Assignment: From the data below, give the number of lines holding the word "приложения", with nothing else added.

Data for the task:
-- Opening Marker --

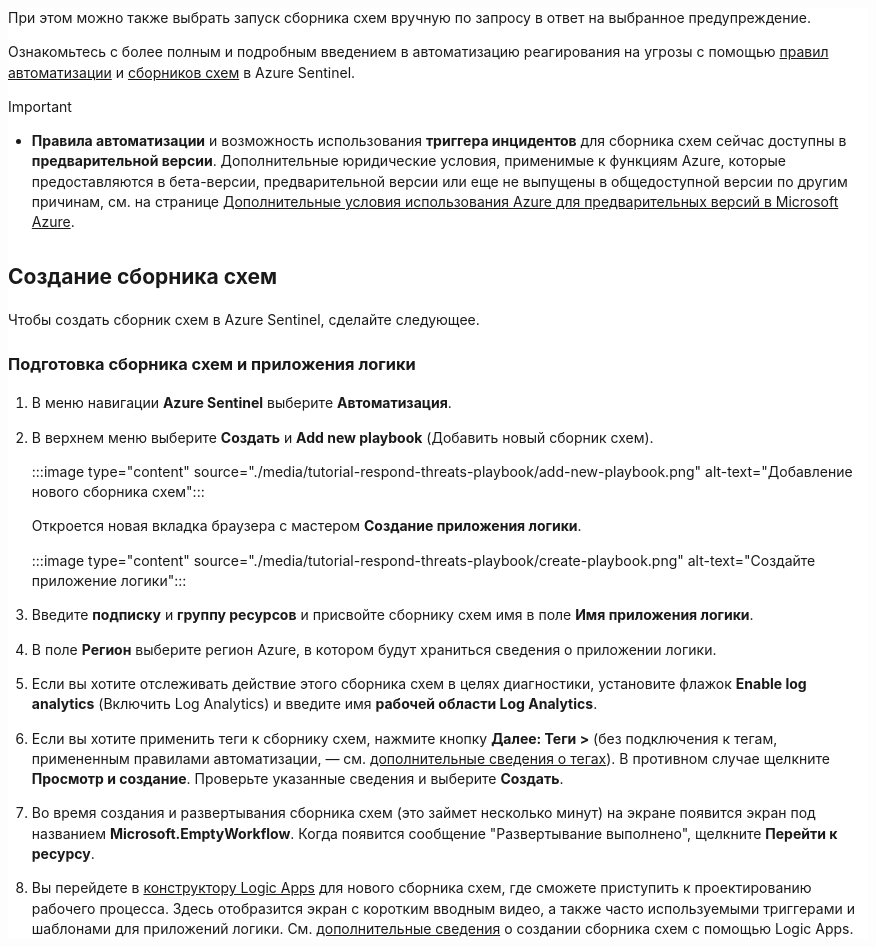 При этом можно также выбрать запуск сборника схем вручную по запросу в ответ на выбранное предупреждение.

Ознакомьтесь с более полным и подробным введением в автоматизацию реагирования на угрозы с помощью [правил автоматизации](automate-incident-handling-with-automation-rules.md) и [сборников схем](automate-responses-with-playbooks.md) в Azure Sentinel.

> [!IMPORTANT]
>
> - **Правила автоматизации** и возможность использования **триггера инцидентов** для сборника схем сейчас доступны в **предварительной версии**. Дополнительные юридические условия, применимые к функциям Azure, которые предоставляются в бета-версии, предварительной версии или еще не выпущены в общедоступной версии по другим причинам, см. на странице [Дополнительные условия использования Azure для предварительных версий в Microsoft Azure](https://azure.microsoft.com/support/legal/preview-supplemental-terms/).

## <a name="create-a-playbook"></a>Создание сборника схем

Чтобы создать сборник схем в Azure Sentinel, сделайте следующее.

### <a name="prepare-the-playbook-and-logic-app"></a>Подготовка сборника схем и приложения логики

1. В меню навигации **Azure Sentinel** выберите **Автоматизация**.

1. В верхнем меню выберите **Создать** и **Add new playbook** (Добавить новый сборник схем).

    :::image type="content" source="./media/tutorial-respond-threats-playbook/add-new-playbook.png" alt-text="Добавление нового сборника схем":::

    Откроется новая вкладка браузера с мастером **Создание приложения логики**.

   :::image type="content" source="./media/tutorial-respond-threats-playbook/create-playbook.png" alt-text="Создайте приложение логики":::

1. Введите **подписку** и **группу ресурсов** и присвойте сборнику схем имя в поле **Имя приложения логики**.

1. В поле **Регион** выберите регион Azure, в котором будут храниться сведения о приложении логики.

1. Если вы хотите отслеживать действие этого сборника схем в целях диагностики, установите флажок **Enable log analytics** (Включить Log Analytics) и введите имя **рабочей области Log Analytics**.

1. Если вы хотите применить теги к сборнику схем, нажмите кнопку **Далее: Теги >** (без подключения к тегам, примененным правилами автоматизации, — см. [дополнительные сведения о тегах](../azure-resource-manager/management/tag-resources.md)). В противном случае щелкните **Просмотр и создание**. Проверьте указанные сведения и выберите **Создать**.

1. Во время создания и развертывания сборника схем (это займет несколько минут) на экране появится экран под названием **Microsoft.EmptyWorkflow**. Когда появится сообщение "Развертывание выполнено", щелкните **Перейти к ресурсу**.

1. Вы перейдете в [конструктору Logic Apps](../logic-apps/logic-apps-overview.md) для нового сборника схем, где сможете приступить к проектированию рабочего процесса. Здесь отобразится экран с коротким вводным видео, а также часто используемыми триггерами и шаблонами для приложений логики. См. [дополнительные сведения](../logic-apps/logic-apps-create-logic-apps-from-templates.md) о создании сборника схем с помощью Logic Apps.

-- Closing Marker --

Answer to the exercise: 3